Sadly, the original Underground ran its course. It faded as the Central Business District emptied. MARTA’s construction of the Five Points station also hit hard.

Moreover, the metro boom was rapidly pushing outward making central Atlanta more and more remote. Crime began as perception and ended as reality. The death knell came in 1981 when Dante Stephensen, Underground’s heart and soul, shuttered his Down the Hatch after three years of losses. He moved to Buckhead – where he remained until last summer.

Underground Atlanta reopened in 1989 as a fussy mall planned and financed by the city. It was a perfectly nice mall with the usual array of perfectly nice mall stores. And, at first, its contrived novelty attracted huge crowds. Its opening represented the culmination of the decades-long campaign to revitalize downtown – an effort driven by a desire to restore a central city that was never all that grand.

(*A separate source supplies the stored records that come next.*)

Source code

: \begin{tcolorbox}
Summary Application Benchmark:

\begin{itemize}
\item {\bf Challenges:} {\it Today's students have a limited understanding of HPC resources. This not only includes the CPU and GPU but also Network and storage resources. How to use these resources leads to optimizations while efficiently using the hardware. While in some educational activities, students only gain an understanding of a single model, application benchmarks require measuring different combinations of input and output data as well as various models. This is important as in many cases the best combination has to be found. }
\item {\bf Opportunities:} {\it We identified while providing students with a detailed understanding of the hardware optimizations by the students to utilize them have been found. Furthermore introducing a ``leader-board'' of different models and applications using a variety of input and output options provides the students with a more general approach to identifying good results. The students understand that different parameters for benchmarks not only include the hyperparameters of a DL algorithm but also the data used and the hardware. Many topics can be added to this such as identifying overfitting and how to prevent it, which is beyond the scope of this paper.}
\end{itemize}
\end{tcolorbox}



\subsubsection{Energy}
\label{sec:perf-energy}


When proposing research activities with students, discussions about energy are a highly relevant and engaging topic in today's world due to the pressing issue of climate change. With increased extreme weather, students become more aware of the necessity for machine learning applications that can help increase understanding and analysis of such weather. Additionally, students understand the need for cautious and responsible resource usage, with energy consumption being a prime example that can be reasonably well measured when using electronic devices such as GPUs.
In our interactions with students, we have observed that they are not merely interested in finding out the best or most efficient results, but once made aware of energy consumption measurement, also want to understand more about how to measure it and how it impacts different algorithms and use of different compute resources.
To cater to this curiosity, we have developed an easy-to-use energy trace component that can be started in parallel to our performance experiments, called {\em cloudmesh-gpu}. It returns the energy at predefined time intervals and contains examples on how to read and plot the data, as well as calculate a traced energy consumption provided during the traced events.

Dante even tried again. But as nice as Underground 2.0 was, it utterly lacked the original’s authenticity and cool. It offered little incentive for shoppers to bypass their local malls and no reason for young folks to trek to the central city. By the early 1990s, entertainment districts were beginning to sprout up where people lived. For young people, Virginia Highland and Buckhead trumped Underground.

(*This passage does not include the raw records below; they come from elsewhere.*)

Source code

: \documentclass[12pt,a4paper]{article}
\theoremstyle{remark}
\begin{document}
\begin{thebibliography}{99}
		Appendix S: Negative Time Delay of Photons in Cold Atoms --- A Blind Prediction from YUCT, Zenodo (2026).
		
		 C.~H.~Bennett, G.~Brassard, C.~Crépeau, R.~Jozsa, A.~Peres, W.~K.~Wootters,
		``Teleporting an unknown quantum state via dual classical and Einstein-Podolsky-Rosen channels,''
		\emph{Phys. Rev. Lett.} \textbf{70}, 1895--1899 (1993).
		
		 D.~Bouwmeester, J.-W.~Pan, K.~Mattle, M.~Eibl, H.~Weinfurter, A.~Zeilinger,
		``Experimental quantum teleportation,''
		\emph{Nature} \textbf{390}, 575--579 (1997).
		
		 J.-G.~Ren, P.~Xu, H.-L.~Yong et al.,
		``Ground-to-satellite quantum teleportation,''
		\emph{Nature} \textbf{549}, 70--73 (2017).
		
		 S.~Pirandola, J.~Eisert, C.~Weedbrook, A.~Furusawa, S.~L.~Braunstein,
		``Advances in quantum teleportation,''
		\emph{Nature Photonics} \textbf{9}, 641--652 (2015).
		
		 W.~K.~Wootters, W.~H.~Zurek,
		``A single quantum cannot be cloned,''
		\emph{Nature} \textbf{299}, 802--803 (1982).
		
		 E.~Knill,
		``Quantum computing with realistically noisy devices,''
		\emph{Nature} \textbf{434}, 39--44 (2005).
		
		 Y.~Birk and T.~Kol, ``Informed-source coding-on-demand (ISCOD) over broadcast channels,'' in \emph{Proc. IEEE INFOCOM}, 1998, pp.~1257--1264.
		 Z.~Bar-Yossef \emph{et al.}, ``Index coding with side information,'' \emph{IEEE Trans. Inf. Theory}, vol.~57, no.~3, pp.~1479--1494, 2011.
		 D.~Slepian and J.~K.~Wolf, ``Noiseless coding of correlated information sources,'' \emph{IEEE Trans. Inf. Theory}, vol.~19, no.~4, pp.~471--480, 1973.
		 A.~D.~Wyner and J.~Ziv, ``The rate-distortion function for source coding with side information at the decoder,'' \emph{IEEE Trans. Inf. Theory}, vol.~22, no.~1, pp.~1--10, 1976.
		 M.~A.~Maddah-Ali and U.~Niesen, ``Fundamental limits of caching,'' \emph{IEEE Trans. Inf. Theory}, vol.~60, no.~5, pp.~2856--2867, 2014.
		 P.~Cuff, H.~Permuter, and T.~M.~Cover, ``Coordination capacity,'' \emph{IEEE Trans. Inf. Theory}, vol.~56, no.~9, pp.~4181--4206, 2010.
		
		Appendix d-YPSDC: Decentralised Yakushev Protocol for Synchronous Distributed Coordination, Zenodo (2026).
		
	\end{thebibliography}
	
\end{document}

The sugar rush of the 1996 Olympics helped for a while, but that ended when the flame left town. Dante departed forever in 1999. The specter of crime returned as the restaurants and bars slowly disappeared. Its decline has been unrelenting.

So, at long last, we are looking for a way forward. The city prudently wants to unload the $142 million mortgage – which saps about $8 million a year – and sell Underground’s remnants. With luck, it can be absorbed in Georgia State University’s stunning remaking of downtown. Maybe it can be lifted by the nascent resurgence downtown — even though it’s happening on the other side of the central city at Centennial Olympic Park.

Maybe it can benefit from the fresh wave of serendipity breathing life into urban districts like West Midtown, Edgewood and other hip new places that reflect the unstructured cool that reminds me of the original Underground. Surprisingly, Atlanta in 2014 is a much more interesting place than it was in the 1990s largely because we’re moving beyond scheming to save the place by installing massive and inauthentic places like Underground.

To his credit, Mayor Kasim Reed sounds refreshingly modest in his ambitions for the place: “I’m not advocating some grand vision of Underground, but what I do want to is engage the private sector.”

Jeff Fuqua, the very busy local developer, suggested it may be best to finally put Underground out of its misery:

“Sometimes the best redevelopment of the project is demolishing it.”

Nothing clears the way for serendipity like creative destruction.